▶ [MATERIAL FOR THIS TASK]:
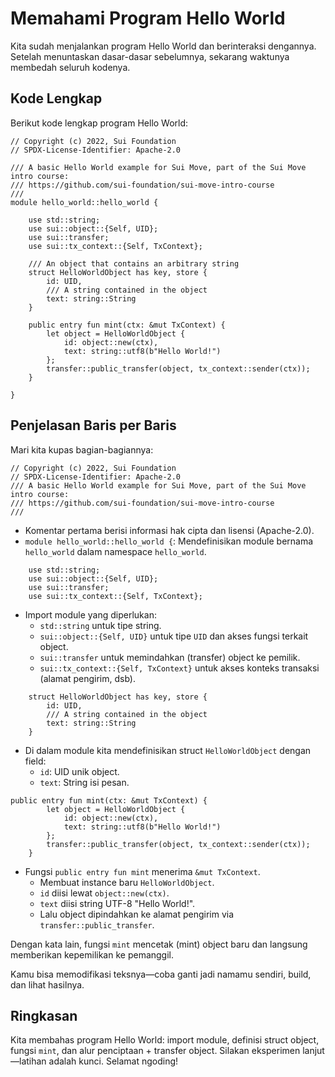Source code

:# Memahami Program Hello World

Kita sudah menjalankan program Hello World dan berinteraksi dengannya. Setelah menuntaskan dasar-dasar sebelumnya, sekarang waktunya membedah seluruh kodenya.

## Kode Lengkap

Berikut kode lengkap program Hello World:

```
// Copyright (c) 2022, Sui Foundation
// SPDX-License-Identifier: Apache-2.0

/// A basic Hello World example for Sui Move, part of the Sui Move intro course:
/// https://github.com/sui-foundation/sui-move-intro-course
/// 
module hello_world::hello_world {

    use std::string;
    use sui::object::{Self, UID};
    use sui::transfer;
    use sui::tx_context::{Self, TxContext};

    /// An object that contains an arbitrary string
    struct HelloWorldObject has key, store {
        id: UID,
        /// A string contained in the object
        text: string::String
    }

    public entry fun mint(ctx: &mut TxContext) {
        let object = HelloWorldObject {
            id: object::new(ctx),
            text: string::utf8(b"Hello World!")
        };
        transfer::public_transfer(object, tx_context::sender(ctx));
    }

}
```

## Penjelasan Baris per Baris

Mari kita kupas bagian-bagiannya:

```
// Copyright (c) 2022, Sui Foundation
// SPDX-License-Identifier: Apache-2.0
/// A basic Hello World example for Sui Move, part of the Sui Move intro course:
/// https://github.com/sui-foundation/sui-move-intro-course
/// 
```

- Komentar pertama berisi informasi hak cipta dan lisensi (Apache-2.0).
- `module hello_world::hello_world {`: Mendefinisikan module bernama `hello_world` dalam namespace `hello_world`.

```
    use std::string;
    use sui::object::{Self, UID};
    use sui::transfer;
    use sui::tx_context::{Self, TxContext};
```

- Import module yang diperlukan:
    - `std::string` untuk tipe string.
    - `sui::object::{Self, UID}` untuk tipe `UID` dan akses fungsi terkait object.
    - `sui::transfer` untuk memindahkan (transfer) object ke pemilik.
    - `sui::tx_context::{Self, TxContext}` untuk akses konteks transaksi (alamat pengirim, dsb).

```
    struct HelloWorldObject has key, store {
        id: UID,
        /// A string contained in the object
        text: string::String
    }
```

- Di dalam module kita mendefinisikan struct `HelloWorldObject` dengan field:
    - `id`: UID unik object.
    - `text`: String isi pesan.

```
public entry fun mint(ctx: &mut TxContext) {
        let object = HelloWorldObject {
            id: object::new(ctx),
            text: string::utf8(b"Hello World!")
        };
        transfer::public_transfer(object, tx_context::sender(ctx));
    }
```

- Fungsi `public entry fun mint` menerima `&mut TxContext`.
    - Membuat instance baru `HelloWorldObject`.
    - `id` diisi lewat `object::new(ctx)`.
    - `text` diisi string UTF-8 "Hello World!".
    - Lalu object dipindahkan ke alamat pengirim via `transfer::public_transfer`.

Dengan kata lain, fungsi `mint` mencetak (mint) object baru dan langsung memberikan kepemilikan ke pemanggil.

Kamu bisa memodifikasi teksnya—coba ganti jadi namamu sendiri, build, dan lihat hasilnya.

## Ringkasan

Kita membahas program Hello World: import module, definisi struct object, fungsi `mint`, dan alur penciptaan + transfer object. Silakan eksperimen lanjut—latihan adalah kunci. Selamat ngoding!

▶ [WHAT YOU HAVE TO DO]: Copy the records above precisely, and leave every image out of the copy.

▶ [EXERCISE RESPONSE]:
Source code

:# Memahami Program Hello World

Kita sudah menjalankan program Hello World dan berinteraksi dengannya. Setelah menuntaskan dasar-dasar sebelumnya, sekarang waktunya membedah seluruh kodenya.

## Kode Lengkap

Berikut kode lengkap program Hello World:

```
// Copyright (c) 2022, Sui Foundation
// SPDX-License-Identifier: Apache-2.0

/// A basic Hello World example for Sui Move, part of the Sui Move intro course:
/// https://github.com/sui-foundation/sui-move-intro-course
/// 
module hello_world::hello_world {

    use std::string;
    use sui::object::{Self, UID};
    use sui::transfer;
    use sui::tx_context::{Self, TxContext};

    /// An object that contains an arbitrary string
    struct HelloWorldObject has key, store {
        id: UID,
        /// A string contained in the object
        text: string::String
    }

    public entry fun mint(ctx: &mut TxContext) {
        let object = HelloWorldObject {
            id: object::new(ctx),
            text: string::utf8(b"Hello World!")
        };
        transfer::public_transfer(object, tx_context::sender(ctx));
    }

}
```

## Penjelasan Baris per Baris

Mari kita kupas bagian-bagiannya:

```
// Copyright (c) 2022, Sui Foundation
// SPDX-License-Identifier: Apache-2.0
/// A basic Hello World example for Sui Move, part of the Sui Move intro course:
/// https://github.com/sui-foundation/sui-move-intro-course
/// 
```

- Komentar pertama berisi informasi hak cipta dan lisensi (Apache-2.0).
- `module hello_world::hello_world {`: Mendefinisikan module bernama `hello_world` dalam namespace `hello_world`.

```
    use std::string;
    use sui::object::{Self, UID};
    use sui::transfer;
    use sui::tx_context::{Self, TxContext};
```

- Import module yang diperlukan:
    - `std::string` untuk tipe string.
    - `sui::object::{Self, UID}` untuk tipe `UID` dan akses fungsi terkait object.
    - `sui::transfer` untuk memindahkan (transfer) object ke pemilik.
    - `sui::tx_context::{Self, TxContext}` untuk akses konteks transaksi (alamat pengirim, dsb).

```
    struct HelloWorldObject has key, store {
        id: UID,
        /// A string contained in the object
        text: string::String
    }
```

- Di dalam module kita mendefinisikan struct `HelloWorldObject` dengan field:
    - `id`: UID unik object.
    - `text`: String isi pesan.

```
public entry fun mint(ctx: &mut TxContext) {
        let object = HelloWorldObject {
            id: object::new(ctx),
            text: string::utf8(b"Hello World!")
        };
        transfer::public_transfer(object, tx_context::sender(ctx));
    }
```

- Fungsi `public entry fun mint` menerima `&mut TxContext`.
    - Membuat instance baru `HelloWorldObject`.
    - `id` diisi lewat `object::new(ctx)`.
    - `text` diisi string UTF-8 "Hello World!".
    - Lalu object dipindahkan ke alamat pengirim via `transfer::public_transfer`.

Dengan kata lain, fungsi `mint` mencetak (mint) object baru dan langsung memberikan kepemilikan ke pemanggil.

Kamu bisa memodifikasi teksnya—coba ganti jadi namamu sendiri, build, dan lihat hasilnya.

## Ringkasan

Kita membahas program Hello World: import module, definisi struct object, fungsi `mint`, dan alur penciptaan + transfer object. Silakan eksperimen lanjut—latihan adalah kunci. Selamat ngoding!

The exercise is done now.